The Challenge of Funding Rare IRD Trials
We asked a vitreoretinal expert to weigh in on what the results of these trials portend for clinical practice. Mitul Mehta, MD, MS, FASRS, Clinical Associate Professor of Ophthalmology at the Gavin Herbert Eye Institute, University of California, Irvine, noted that most retina specialists in the US currently do not treat IRDs. Clinicians increasingly offer genetic testing, due to the widespread availability of no-cost genetic screening panels. “However,” he explained, “the problem comes with what to do with the results since there are no FDA-approved therapeutics other than voretigene neparvovec.”

He added that while clinical trials offer hope for many patients, significant hurdles exist for less common retinal dystrophies. “Most patients are referred to an academic medical center or a low vision optometrist, then a retina specialist or general ophthalmologist. Many are told nothing can be done for them.”

A Potential Trial Template
Dr Mehta, who is also Fellowship Director of Vitreoretinal Surgery at UC Irvine, explained that until funding for rare IRDs increases, progress in this area will be slow. He added that the clinical trials assessing ABBV-RGX-314 gene therapy to treat wet age-related macular degeneration are a potential template for IRD researchers to follow. A Phase 3 trial is evaluating a delivery mechanism of ABBV-RGX-314 consisting of surgery and a one-time injection. A second mechanism, involving a one-time, in-office treatment, is being assessed in a phase II study. Interim results of that trial were recently released, showing early promise of the gene therapy emerging as a new standard of care.

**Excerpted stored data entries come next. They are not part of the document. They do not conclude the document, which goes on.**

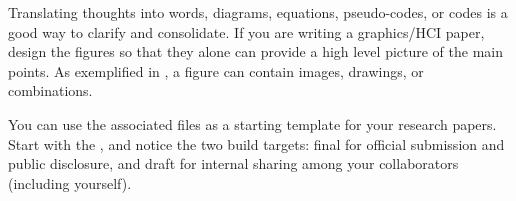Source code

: 


Translating thoughts into words, diagrams, equations, pseudo-codes, or codes is a good way to clarify and consolidate.
If you are writing a graphics/HCI paper, design the figures so that they alone can provide a high level picture of the main points.
As exemplified in , a figure can contain images, drawings, or combinations. 


You can use the associated files as a starting template for your research papers.
Start with the , and notice the two build targets: final for official submission and public disclosure, and draft for internal sharing among your collaborators (including yourself).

Thus far, it is well tolerated in tests on more than 100 patients using three dosage levels and has no drug-related serious adverse events. Moreover, in 50 patients treated at the most recently added dosing level of 1×10¹² genomic copies per eye, there was an 80% reduction in annualized treatment burden, with half the patients remaining injection-free. Currently, available anti-VEGF therapy is often not well tolerated, given the need for repeated injections, leading to undertreatment and eventual vision loss. If these results hold up during further clinical trial scrutiny, ABBV-RGX-314 could become the preferred treatment option.

Dr Mehta was quick to point out that the success being seen with ABBV-RGX-314 will be challenging to replicate for rarer IRDs. “AMD is a big target with a large population of patients who could potentially benefit from gene therapy treatment.” The rarer IRDs do not get the same amount of attention and funding.